What made Reed so incredible was just how damn long he was on top of his game. In 11 seasons with the Baltimore Ravens, Reed only missed 16 games and had a whopping 61 interceptions. Even toward the end of his career, he was still one of the league’s most feared defenders.
One game that encapsulates that was the Ravens’ opening week victory against the Pittsburgh Steelers in 2011. On his 33rd birthday, Reed went off, collecting six tackles, one tackle for loss, four passes defended, and two interceptions.
It was a quintessential Ed Reed game — one that reminds you why he’s considered one of the GOATs at his position.
There were four plays in particular that showed off the traits that made him a game-changing menace of a safety.
Recognition against the run: Reed’s tackle for loss vs. Rashard Mendenhall
It’s a tired football cliche, but Reed had a “nose for the football.” Only a handful of players in the history of the game shared his ability to diagnose plays and end them before they went off for big gains.
This tackle for loss against Rashard Mendenhall is a prime example. Reed was playing as the overhang defender on the left side of the field. Once he recognized that Pittsburgh was running to the left, he made a beeline toward the ballcarrier.
Mendenhall bounced the ball outside, where Reed was waiting to cut him down for a tackle in the backfield.
Here’s the end zone view of that play. Even in the waning years of his career, Reed was utterly fearless as a tackler. Mendenhall wasn’t a small running back either — he was listed at 225 pounds compared to Reed’s 205.
Reed’s ability as a run defender was top notch, but it was his work as a pass-defending savant that cemented him as a legend.
Stopping power as a pass defender: Reed’s breakup vs. Hines Ward
Reed wasn’t afraid to lay the wood in the passing game either.
The Ravens were running a fire zone on this play. They rushed five defenders with three defenders playing deep and three roaming the middle of the field. Reed’s job on this play was to cover the flat and stop anyone in that area from gaining yards after that catch.
Well, he did a lot more than that.
Hines Ward was running a quick route to the flat in hopes of picking up a first down — all he needed was two measly yards to get that done. At the snap of the ball, Ward looked like he was open. By the time Ben Roethlisberger threw the ball, there was still about five yards of separation between Ward and Reed.
It took Reed less than a second to figure out where the ball was going before he exploded toward Ward and crushed him at the point of the catch, breaking up the pass.
Here’s the other angle of Reed’s hit. It took him no time to find Ward and create the kind of big hit that became expected when the Ravens and the Steelers shared the field.
Reed put a bow on this performance by intercepting two passes in the second half, sealing a 35-7 beatdown for the Ravens.
Breaking broken plays: Reed’s first interception vs. Big Ben
Both of Reed’s interceptions came on broken plays.
On the first one, the Steelers were running a play action pass from an under center empty formation — which is something that doesn’t really exist in today’s version of the NFL.

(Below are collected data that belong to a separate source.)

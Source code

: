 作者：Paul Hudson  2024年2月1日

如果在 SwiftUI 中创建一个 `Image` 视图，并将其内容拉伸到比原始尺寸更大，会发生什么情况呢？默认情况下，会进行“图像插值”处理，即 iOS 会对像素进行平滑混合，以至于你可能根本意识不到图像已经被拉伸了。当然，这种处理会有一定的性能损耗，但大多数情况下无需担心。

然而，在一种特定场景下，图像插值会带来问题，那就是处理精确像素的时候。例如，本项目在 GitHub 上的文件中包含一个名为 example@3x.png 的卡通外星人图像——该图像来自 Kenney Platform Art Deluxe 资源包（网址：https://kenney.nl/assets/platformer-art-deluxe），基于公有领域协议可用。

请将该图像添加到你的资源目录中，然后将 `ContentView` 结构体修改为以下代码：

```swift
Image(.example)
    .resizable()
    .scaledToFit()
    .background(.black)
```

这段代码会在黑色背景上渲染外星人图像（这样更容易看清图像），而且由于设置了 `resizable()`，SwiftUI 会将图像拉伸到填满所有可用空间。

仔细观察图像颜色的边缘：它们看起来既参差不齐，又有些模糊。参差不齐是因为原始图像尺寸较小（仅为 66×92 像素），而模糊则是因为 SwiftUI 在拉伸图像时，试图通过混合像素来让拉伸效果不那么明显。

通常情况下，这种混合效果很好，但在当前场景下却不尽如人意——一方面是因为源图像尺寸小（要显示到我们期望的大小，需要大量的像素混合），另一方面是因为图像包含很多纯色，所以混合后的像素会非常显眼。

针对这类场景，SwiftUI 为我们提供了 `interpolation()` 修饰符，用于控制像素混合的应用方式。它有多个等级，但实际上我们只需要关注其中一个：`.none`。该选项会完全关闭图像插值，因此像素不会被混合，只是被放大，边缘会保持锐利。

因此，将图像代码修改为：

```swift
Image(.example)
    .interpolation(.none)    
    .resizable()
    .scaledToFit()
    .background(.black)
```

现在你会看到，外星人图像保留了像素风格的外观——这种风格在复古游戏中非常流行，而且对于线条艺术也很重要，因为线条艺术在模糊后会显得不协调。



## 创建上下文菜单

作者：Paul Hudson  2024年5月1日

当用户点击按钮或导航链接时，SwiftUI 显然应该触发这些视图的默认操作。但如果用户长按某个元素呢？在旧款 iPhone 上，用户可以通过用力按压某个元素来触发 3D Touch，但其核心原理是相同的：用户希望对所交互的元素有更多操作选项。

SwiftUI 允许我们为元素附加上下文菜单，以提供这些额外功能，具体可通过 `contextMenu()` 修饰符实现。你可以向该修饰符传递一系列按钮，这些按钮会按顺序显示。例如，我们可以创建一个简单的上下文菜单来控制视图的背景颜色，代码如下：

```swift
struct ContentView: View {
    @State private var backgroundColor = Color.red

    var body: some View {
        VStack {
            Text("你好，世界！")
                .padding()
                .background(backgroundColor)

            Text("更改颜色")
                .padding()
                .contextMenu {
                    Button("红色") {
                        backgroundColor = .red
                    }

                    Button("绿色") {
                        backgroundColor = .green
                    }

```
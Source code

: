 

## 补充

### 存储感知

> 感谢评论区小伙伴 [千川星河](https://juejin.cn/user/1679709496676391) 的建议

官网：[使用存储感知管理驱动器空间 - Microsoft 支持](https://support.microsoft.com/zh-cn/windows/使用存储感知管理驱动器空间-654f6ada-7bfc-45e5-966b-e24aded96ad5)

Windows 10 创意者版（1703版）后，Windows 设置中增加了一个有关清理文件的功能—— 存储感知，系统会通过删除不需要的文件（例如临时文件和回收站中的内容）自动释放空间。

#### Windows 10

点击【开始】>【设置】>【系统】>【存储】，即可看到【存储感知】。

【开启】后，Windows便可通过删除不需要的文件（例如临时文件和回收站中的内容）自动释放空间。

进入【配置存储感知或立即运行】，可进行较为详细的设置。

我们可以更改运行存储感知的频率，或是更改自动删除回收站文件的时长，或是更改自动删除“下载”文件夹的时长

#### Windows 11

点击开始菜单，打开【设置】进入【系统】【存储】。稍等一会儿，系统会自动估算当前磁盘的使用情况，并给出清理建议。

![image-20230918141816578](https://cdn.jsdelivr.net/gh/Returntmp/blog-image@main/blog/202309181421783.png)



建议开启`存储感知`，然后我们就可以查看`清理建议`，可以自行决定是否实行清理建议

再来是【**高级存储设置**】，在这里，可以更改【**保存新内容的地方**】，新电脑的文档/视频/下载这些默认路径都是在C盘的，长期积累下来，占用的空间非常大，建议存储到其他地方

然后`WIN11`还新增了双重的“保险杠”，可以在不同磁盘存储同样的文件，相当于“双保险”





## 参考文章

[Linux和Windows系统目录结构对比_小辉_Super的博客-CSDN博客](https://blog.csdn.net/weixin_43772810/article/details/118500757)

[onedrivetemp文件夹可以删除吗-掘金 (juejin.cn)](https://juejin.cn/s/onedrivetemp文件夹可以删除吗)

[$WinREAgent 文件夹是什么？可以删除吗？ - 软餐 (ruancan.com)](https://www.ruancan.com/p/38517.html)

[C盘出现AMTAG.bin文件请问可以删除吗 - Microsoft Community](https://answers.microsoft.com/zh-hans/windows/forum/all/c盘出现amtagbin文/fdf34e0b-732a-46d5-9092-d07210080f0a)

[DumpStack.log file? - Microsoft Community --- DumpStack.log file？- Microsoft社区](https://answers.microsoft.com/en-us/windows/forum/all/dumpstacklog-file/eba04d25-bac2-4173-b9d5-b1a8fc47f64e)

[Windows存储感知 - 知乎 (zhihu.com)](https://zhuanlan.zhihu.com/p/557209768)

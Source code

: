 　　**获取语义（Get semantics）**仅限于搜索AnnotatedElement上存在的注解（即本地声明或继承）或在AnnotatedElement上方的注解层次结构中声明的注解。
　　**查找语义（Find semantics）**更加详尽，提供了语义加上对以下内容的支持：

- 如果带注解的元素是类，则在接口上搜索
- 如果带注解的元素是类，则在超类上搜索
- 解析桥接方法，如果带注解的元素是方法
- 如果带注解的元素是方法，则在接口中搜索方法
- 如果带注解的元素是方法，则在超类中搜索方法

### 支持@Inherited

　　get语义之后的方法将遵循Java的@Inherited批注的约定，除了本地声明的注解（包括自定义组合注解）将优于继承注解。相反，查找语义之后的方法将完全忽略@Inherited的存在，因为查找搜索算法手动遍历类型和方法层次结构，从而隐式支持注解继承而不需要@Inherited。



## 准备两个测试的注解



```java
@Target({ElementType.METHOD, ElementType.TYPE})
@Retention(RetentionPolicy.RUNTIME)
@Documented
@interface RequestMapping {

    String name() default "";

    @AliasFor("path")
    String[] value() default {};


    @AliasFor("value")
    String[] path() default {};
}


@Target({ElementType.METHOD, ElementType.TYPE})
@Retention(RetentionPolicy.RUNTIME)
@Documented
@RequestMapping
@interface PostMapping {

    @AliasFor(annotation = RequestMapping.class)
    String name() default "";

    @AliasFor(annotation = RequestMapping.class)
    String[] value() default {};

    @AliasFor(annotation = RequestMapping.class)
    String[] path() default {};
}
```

Haloti Ngata generated instant pressure due to a miscommunication by the Steelers offensive line, flushing Roethlisberger outside of the pocket. Roethlisberger rolled out to his right and floated a pass across his body back to the middle of the field, where you-know-who was waiting to make a play.
Roethlisberger is one of the great improvisational talents we’ve seen in the NFL, but he wasn’t about to pull a fast one on the best improvisator of the 21st century.
Freelancing awareness: Reed’s second interception
Once again, the Ravens generated pressure that forced Roethlisberger to play out of structure.
The Ravens were sitting back with two high safeties, clearly waiting for a pass. Reed started off on the right hash, but followed Roethlisberger as he ran out of the pocket to his left. Roethlisberger lofted an inaccurate pass away from his body and Reed was waiting to pick off the pass and close the door on the game.
Reed wasn’t even supposed to be there. The zone that he was supposed to occupy was on the opposite side of the field — but no one executed freelancing better than Ed Reed. He trusted his gut, followed Big Ben, and made him pay.
Even at 33 years old, Ed Reed was still making his presence all over the field. We’ll never see another player like Reed — this performance against the Steelers epitomizes everything that made him a once-in-a-lifetime type of player.